Mises à l’écart par le gouvernement les confédérations CGT et FO allaient-elles durcir le ton, changer de politique ? En décembre 1995 pour s’imposer au gouvernement Chirac-Juppé comme des interlocuteurs indispensables ces deux confédérations avaient volontairement poussé à l’extension de la grève des cheminots. Une politique il est vrai qui permit ensuite à Thibault (à l’époque dirigeant de la fédération des cheminots) d’appeler à la reprise du travail, au sortir des négociations avec le ministre des transports et sans en référer le moins du monde aux assemblées générales des grévistes.

Cette fois, pas plus après le 15 mai qu’avant, ni FO ni la CGT n’ont cherché à développer le mouvement de grève au-delà des enseignants. Certes la CGT a laissé le champ libre à ses militants et syndicats pour multiplier les actions et manifestations. Ce n’était qu’une façon d’atermoyer en espérant toujours de nouvelles négociations.

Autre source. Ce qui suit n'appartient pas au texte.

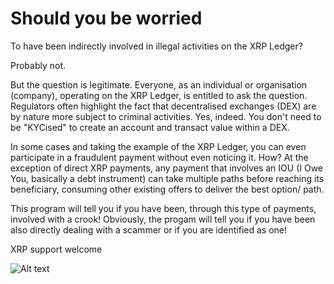 # Should you be worried #

To have been indirectly involved in illegal activities on the XRP Ledger? 

Probably not. 

But the question is legitimate. Everyone, as an individual or organisation (company), operating on the XRP Ledger, is entitled to ask the question. Regulators often highlight the fact that decentralised exchanges (DEX) are by nature more subject to criminal activities. Yes, indeed. You don't need to be "KYCised" to create an account and transact value within a DEX. 

In some cases and taking the example of the XRP Ledger, you can even participate in a fraudulent payment without even noticing it. How? At the exception of direct XRP payments, any payment that involves an IOU (I Owe You, basically a debt instrument) can take multiple paths before reaching its beneficiary, consuming other existing offers to deliver the best option/ path. 

This program will tell you if you have been, through this type of payments, involved with a crook! Obviously, the progam will tell you if you have been also directly dealing with a scammer or if you are identified as one!

XRP support welcome

![Alt text](https://raw.githubusercontent.com/TiGowa/xrp-ledger-forensics/master/xrptipbot.png?raw=true "Optional Title")
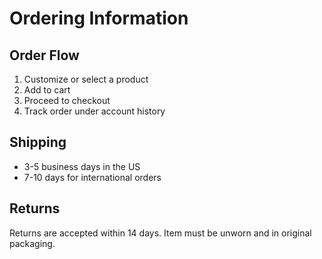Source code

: # Ordering Information

## Order Flow
1. Customize or select a product
2. Add to cart
3. Proceed to checkout
4. Track order under account history

## Shipping
- 3-5 business days in the US
- 7-10 days for international orders

## Returns
Returns are accepted within 14 days. Item must be unworn and in original packaging.
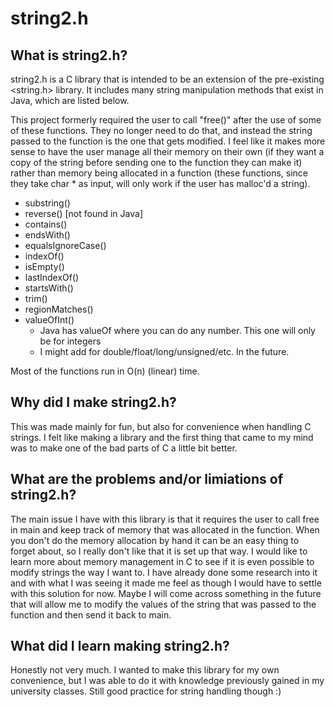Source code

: # string2.h

## What is string2.h?
string2.h is a C library that is intended to be an extension of the pre-existing <string.h> library. It includes many string manipulation methods that exist in Java, which are listed below. 

This project formerly required the user to call "free()" after the use of some of these functions. They no longer need to do that, and instead the string passed to the function is the one that gets modified. I feel like it makes more sense to have the user manage all their memory on their own (if they want a copy of the string before sending one to the function they can make it) rather than memory being allocated in a function (these functions, since they take char * as input, will only work if the user has malloc'd a string). 

- substring()
- reverse() [not found in Java]
- contains() 
- endsWith()
- equalsIgnoreCase()
- indexOf()
- isEmpty() 
- lastIndexOf()
- startsWith()
- trim()
- regionMatches()
- valueOfInt()
    - Java has valueOf where you can do any number. This one will only be for integers
    - I might add for double/float/long/unsigned/etc. In the future. 

Most of the functions run in O(n) (linear) time. 

## Why did I make string2.h?
This was made mainly for fun, but also for convenience when handling C strings. I felt like making a library and the first thing that came to my mind was to make one of the bad parts of C a little bit better. 

## What are the problems and/or limiations of string2.h?
The main issue I have with this library is that it requires the user to call free in main and keep track of memory that was allocated in the function. When you don't do the memory allocation by hand it can be an easy thing to forget about, so I really don't like that it is set up that way. 
I would like to learn more about memory management in C to see if it is even possible to modify strings the way I want to. I have already done some research into it and with what I was seeing it made me feel as though I would have to settle with this solution for now. Maybe I will come across something in the future that will allow me to modify the values of the string that was passed to the function and then send it back to main. 

## What did I learn making string2.h?
Honestly not very much. I wanted to make this library for my own convenience, but I was able to do it with knowledge previously gained in my university classes. Still good practice for string handling though :)


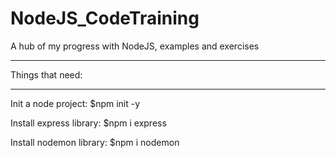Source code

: # NodeJS_CodeTraining
A hub of my progress with NodeJS, examples and exercises 
_________________________________________________________

Things that need:
_________________________________________________________

Init a node project:
$npm init -y

Install express library:
$npm i express

Install nodemon library:
$npm i nodemon
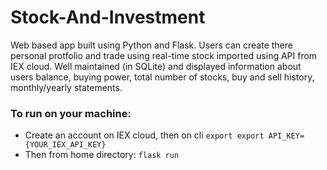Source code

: # Stock-And-Investment
Web based app built using Python and Flask.
Users can create there personal protfolio and trade using real-time stock imported using API from IEX cloud.
Well maintained (in SQLite) and displayed information about users balance, buying power, total number of stocks, buy and sell history, monthly/yearly statements.


### To run on your machine:
 * Create  an account on IEX cloud, then on cli
 `export export API_KEY={YOUR_IEX_API_KEY} `
 * Then from home directory:
 `flask run `
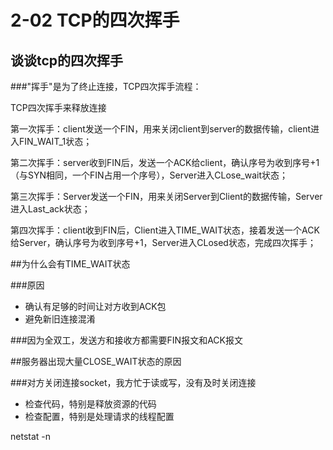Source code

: # 2-02 TCP的四次挥手

## 谈谈tcp的四次挥手

###"挥手"是为了终止连接，TCP四次挥手流程：

TCP四次挥手来释放连接

第一次挥手：client发送一个FIN，用来关闭client到server的数据传输，client进入FIN_WAIT_1状态；

第二次挥手：server收到FIN后，发送一个ACK给client，确认序号为收到序号+1（与SYN相同，一个FIN占用一个序号），Server进入CLose_wait状态；

第三次挥手：Server发送一个FIN，用来关闭Server到Client的数据传输，Server进入Last_ack状态；

第四次挥手：client收到FIN后，Client进入TIME_WAIT状态，接着发送一个ACK给Server，确认序号为收到序号+1，Server进入CLosed状态，完成四次挥手；

##为什么会有TIME_WAIT状态

###原因

- 确认有足够的时间让对方收到ACK包
- 避免新旧连接混淆

###因为全双工，发送方和接收方都需要FIN报文和ACK报文

##服务器出现大量CLOSE_WAIT状态的原因

###对方关闭连接socket，我方忙于读或写，没有及时关闭连接

- 检查代码，特别是释放资源的代码
- 检查配置，特别是处理请求的线程配置

netstat -n
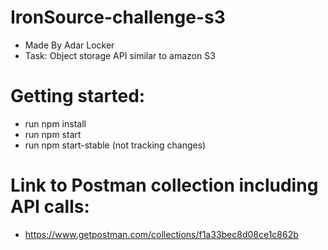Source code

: # IronSource-challenge-s3
* Made By Adar Locker
* Task: Object storage API similar to amazon S3

# Getting started:
* run npm install
* run npm start
* run npm start-stable (not tracking changes)

# Link to Postman collection including API calls:
* https://www.getpostman.com/collections/f1a33bec8d08ce1c862b




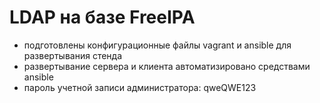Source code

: # LDAP на базе FreeIPA
  - подготовлены конфигурационные файлы vagrant и ansible для развертывания стенда
  - развертывание сервера и клиента автоматизировано средствами ansible
  - пароль учетной записи администратора: qweQWE123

Avec la participation de syndicats CFDT en désaccord avec Chérèque, la manifestation nationale à Paris du dimanche 25 mai a été un nouveau succès. Mais il ne fut pas plus question que précédemment que la journée d’action se prolonge par la grève. Pour s’en assurer les fédérations de cheminots, CGT, FO, CFTD, Sud-Rail, CGC et Unsa avaient par avance annoncé que celle-ci n’était programmée que pour dix jours plus tard, à partir du 3 juin. Aux enseignants en grève depuis des semaines (sans parler des employés communaux, hôpitaux, centres postaux et tous les autres qui s’y étaient mis depuis quelques jours) d’attendre… quoi d’ailleurs ?

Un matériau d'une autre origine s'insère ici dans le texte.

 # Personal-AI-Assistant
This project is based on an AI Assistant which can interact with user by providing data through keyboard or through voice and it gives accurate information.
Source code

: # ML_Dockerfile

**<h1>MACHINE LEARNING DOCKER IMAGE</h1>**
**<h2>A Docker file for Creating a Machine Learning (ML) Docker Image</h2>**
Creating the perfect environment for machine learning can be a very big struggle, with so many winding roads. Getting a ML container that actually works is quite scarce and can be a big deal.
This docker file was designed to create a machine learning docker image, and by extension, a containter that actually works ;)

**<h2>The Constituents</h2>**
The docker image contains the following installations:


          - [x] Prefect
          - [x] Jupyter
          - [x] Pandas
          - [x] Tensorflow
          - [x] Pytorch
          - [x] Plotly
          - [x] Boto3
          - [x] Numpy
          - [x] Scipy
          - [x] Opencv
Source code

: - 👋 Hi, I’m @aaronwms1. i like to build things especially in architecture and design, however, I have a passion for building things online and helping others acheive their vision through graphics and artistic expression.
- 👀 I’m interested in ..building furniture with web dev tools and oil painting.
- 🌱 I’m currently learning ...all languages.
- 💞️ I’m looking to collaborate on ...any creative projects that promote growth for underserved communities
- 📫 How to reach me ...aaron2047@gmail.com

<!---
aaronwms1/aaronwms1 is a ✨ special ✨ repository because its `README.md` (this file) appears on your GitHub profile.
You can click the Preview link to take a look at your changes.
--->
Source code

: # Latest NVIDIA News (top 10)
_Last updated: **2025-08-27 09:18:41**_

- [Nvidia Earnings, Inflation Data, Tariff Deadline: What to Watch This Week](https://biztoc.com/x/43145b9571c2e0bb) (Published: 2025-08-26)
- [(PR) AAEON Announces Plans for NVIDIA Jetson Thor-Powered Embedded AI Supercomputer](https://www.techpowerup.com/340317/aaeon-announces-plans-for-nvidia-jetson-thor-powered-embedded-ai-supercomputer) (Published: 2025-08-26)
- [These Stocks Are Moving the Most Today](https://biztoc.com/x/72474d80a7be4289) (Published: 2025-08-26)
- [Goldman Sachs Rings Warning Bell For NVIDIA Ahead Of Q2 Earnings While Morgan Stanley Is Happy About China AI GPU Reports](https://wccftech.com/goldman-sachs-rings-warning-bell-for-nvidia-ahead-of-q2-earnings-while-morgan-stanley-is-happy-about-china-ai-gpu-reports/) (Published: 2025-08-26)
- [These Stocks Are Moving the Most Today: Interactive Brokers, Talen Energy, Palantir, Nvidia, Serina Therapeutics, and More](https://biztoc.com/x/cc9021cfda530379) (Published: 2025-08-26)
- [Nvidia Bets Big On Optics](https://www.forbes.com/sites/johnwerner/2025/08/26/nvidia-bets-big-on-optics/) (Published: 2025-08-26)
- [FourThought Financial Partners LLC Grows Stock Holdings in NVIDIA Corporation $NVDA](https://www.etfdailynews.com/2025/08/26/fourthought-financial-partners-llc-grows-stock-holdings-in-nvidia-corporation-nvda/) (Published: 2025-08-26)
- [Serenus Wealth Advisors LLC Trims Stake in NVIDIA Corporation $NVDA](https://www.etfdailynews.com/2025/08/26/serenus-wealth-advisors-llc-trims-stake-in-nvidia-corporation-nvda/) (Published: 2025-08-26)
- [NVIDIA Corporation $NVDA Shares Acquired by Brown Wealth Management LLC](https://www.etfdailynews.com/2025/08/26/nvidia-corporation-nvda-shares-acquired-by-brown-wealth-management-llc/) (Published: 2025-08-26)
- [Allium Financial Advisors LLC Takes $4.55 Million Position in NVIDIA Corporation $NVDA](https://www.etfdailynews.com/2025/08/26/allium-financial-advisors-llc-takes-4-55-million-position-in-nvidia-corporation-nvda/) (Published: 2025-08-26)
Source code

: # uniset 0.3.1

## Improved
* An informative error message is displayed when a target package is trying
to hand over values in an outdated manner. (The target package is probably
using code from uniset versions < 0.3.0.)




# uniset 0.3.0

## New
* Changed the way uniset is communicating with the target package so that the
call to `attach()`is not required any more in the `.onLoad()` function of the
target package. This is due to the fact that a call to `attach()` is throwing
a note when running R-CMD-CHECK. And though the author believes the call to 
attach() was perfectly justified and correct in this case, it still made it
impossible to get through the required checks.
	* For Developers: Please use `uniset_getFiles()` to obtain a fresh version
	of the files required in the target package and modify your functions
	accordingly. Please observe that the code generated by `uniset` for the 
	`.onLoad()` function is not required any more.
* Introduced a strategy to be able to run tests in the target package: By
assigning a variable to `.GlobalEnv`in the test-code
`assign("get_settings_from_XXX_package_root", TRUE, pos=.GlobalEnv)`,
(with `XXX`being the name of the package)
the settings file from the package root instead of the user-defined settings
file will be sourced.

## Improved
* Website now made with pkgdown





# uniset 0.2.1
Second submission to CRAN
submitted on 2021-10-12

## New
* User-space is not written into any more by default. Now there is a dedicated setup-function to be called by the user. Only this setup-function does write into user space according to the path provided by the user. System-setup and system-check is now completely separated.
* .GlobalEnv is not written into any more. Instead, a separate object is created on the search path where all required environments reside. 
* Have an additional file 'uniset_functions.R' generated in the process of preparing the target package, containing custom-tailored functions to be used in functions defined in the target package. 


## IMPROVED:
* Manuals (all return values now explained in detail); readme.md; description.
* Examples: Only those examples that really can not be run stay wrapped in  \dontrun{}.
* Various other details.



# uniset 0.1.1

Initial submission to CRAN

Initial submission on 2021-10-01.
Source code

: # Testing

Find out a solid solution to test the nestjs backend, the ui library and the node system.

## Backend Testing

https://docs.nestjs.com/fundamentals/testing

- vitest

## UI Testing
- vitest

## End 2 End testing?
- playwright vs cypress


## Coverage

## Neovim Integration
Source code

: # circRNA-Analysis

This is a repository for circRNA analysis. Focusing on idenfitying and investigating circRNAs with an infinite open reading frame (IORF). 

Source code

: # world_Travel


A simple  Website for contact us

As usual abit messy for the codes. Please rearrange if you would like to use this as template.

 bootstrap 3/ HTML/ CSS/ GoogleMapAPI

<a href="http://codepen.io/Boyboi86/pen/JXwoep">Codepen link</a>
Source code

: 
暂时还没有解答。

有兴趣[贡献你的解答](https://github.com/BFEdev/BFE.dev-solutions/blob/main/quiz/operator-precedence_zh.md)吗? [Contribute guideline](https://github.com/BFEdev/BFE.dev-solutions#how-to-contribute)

Malgré ce calendrier dilatoire et démobilisateur, des cheminots se sont remis en grève reconductible à partir du 3 juin, suivis par d’autres dans les transports urbains, notamment la RATP. Peut-être moins nombreux que le 14 mai mais sans doute plus déterminés et méfiants vis-à-vis des directions comme le montraient des actions plus dures, blocages de dépôts de bus ou de voies de chemin de fer par exemple. Et les responsables de la fédération CGT comme de Sud-Rail eurent beau tempérer, sous prétexte que les cheminots ne peuvent pas être seuls à tirer le mouvement, de nombreuses assemblées de cheminots votaient encore la reconduction à la veille du long week-end de Pentecôte (7, 8 et 9 juin).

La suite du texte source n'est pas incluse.